Diğer taraftan işçiye tecrübe yeteneklerine uygun iş verilmemesi durumu da mobbing olarak değerlendirilmiştir. “Davacı işçinin nitelikli ve mesleğinde tecrübeli bir çalışan olduğu sabittir. Dosya kapsamındaki delillerin birlikte değerlendirilmesi neticesinde, işçi uzmanlığına ve İstanbul işyerinin önemine vurgu yapılarak, işçinin Ankaradan İstanbul’a süresiz görevlendirildiği, ancak yeni görev yerinde, tecrübesine ve işyerindeki pozisyonuna uygun şekilde görev verilmeyerek pasifize edildiği, işyerinde işe yaramayan personel algısının oluşturulduğu ve bu suretle davacı işçiye, kendi isteğiyle işten ayrılmasını sağlamak amacıyla mobing uygulanmış olduğu anlaşılmaktadır.” Yarg. 22. HD 2015/11958 E., 2016/15623 K. 
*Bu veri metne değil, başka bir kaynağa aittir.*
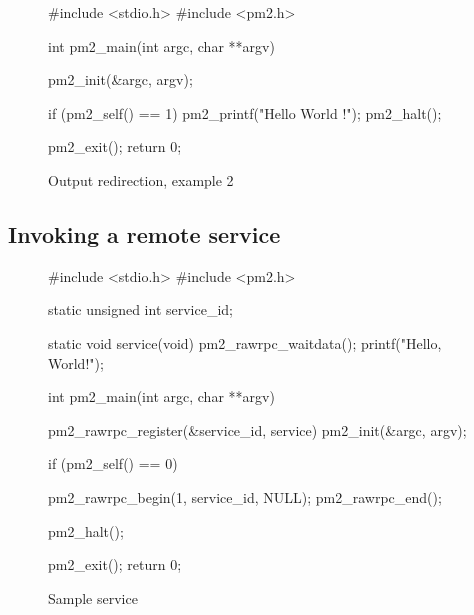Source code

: \documentclass[a4paper,11pt]{report}
\begin{document}
\begin{figure}[p]
\begin{center}
\begin{boxedminipage}{0.8\textwidth}
\begin{footnotesize}
\begin{listing}{0}
 #include <stdio.h>
 #include <pm2.h>

 int pm2_main(int argc, char **argv)
 {
   pm2_init(&argc, argv);

   if (pm2_self() == 1)
     {
       pm2_printf("Hello World !\n");    
       pm2_halt();
     }
  
   pm2_exit();
   return 0;
 }
\end{listing}
\end{footnotesize}
\end{boxedminipage}
\end{center}
\caption{Output redirection, example 2\label{fig:ex2-2}}
\end{figure}

\afterpage{\clearpage}

\subsection{Invoking a remote service}

\begin{figure}[p]
\begin{center}
\begin{boxedminipage}{0.8\textwidth}
\begin{footnotesize}
\begin{listing}{0}
 #include <stdio.h>
 #include <pm2.h>

 static unsigned int service_id;

 static void service(void)
 {
   pm2_rawrpc_waitdata();
   printf("Hello, World!\n");
 }

 int pm2_main(int argc, char **argv)
 {
   pm2_rawrpc_register(&service_id, service)
   pm2_init(&argc, argv);

   if (pm2_self() == 0)
     {
       pm2_rawrpc_begin(1, service_id, NULL);
       pm2_rawrpc_end();

       pm2_halt();
     }
   pm2_exit();
   return 0;
 }
\end{listing}
\end{footnotesize}
\end{boxedminipage}
\end{center}
\caption{Sample service\label{fig:ex3}}
\end{figure}
\end{document}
İşçinin sigorta primlerinin eksik veya hiç yatırılmaması veya düşük ücretten yatırılması

İşveren tarafından işçiye ödenen ücret sigorta primine yansıtılmak zorundadır. Uygulamada en çok asgari ücretten yüksek maaş alan işçinin, sigorta primi asgariden yatırılır. Sigorta priminizin ne kadar ücretten yatırıldığını e-devlet (4A hizmet döküm belgesi) ekranından kontrol edebilirsiniz. Bu durumun tarafınızca tespit edilmesi halinde ise iş davası avukatı Ankara danışmanlığı almanızı ve ona göre hareket etmenizi tavsiye ederiz.

 “İşçinin sigorta primlerinin hiç yatırılmaması veya eksik bildirilmesi, sosyal güvenlik hakkını ilgilendiren bir durum olsa da Dairemizin 1475 sayılı Yasa döneminde istikrar kazanmış olan görüşü, 4857 sayılı İş Kanunu döneminde de devam etmekte olup, sigorta primlerinin hiç yatırılmaması, eksik yatırılması veya düşük ücretten yatırılması hallerinde de işçinin haklı fesih imkânı vardır” Yargıtay 9. HD., 2009/24286 E, 2010/74 K., 18.01.2010 T.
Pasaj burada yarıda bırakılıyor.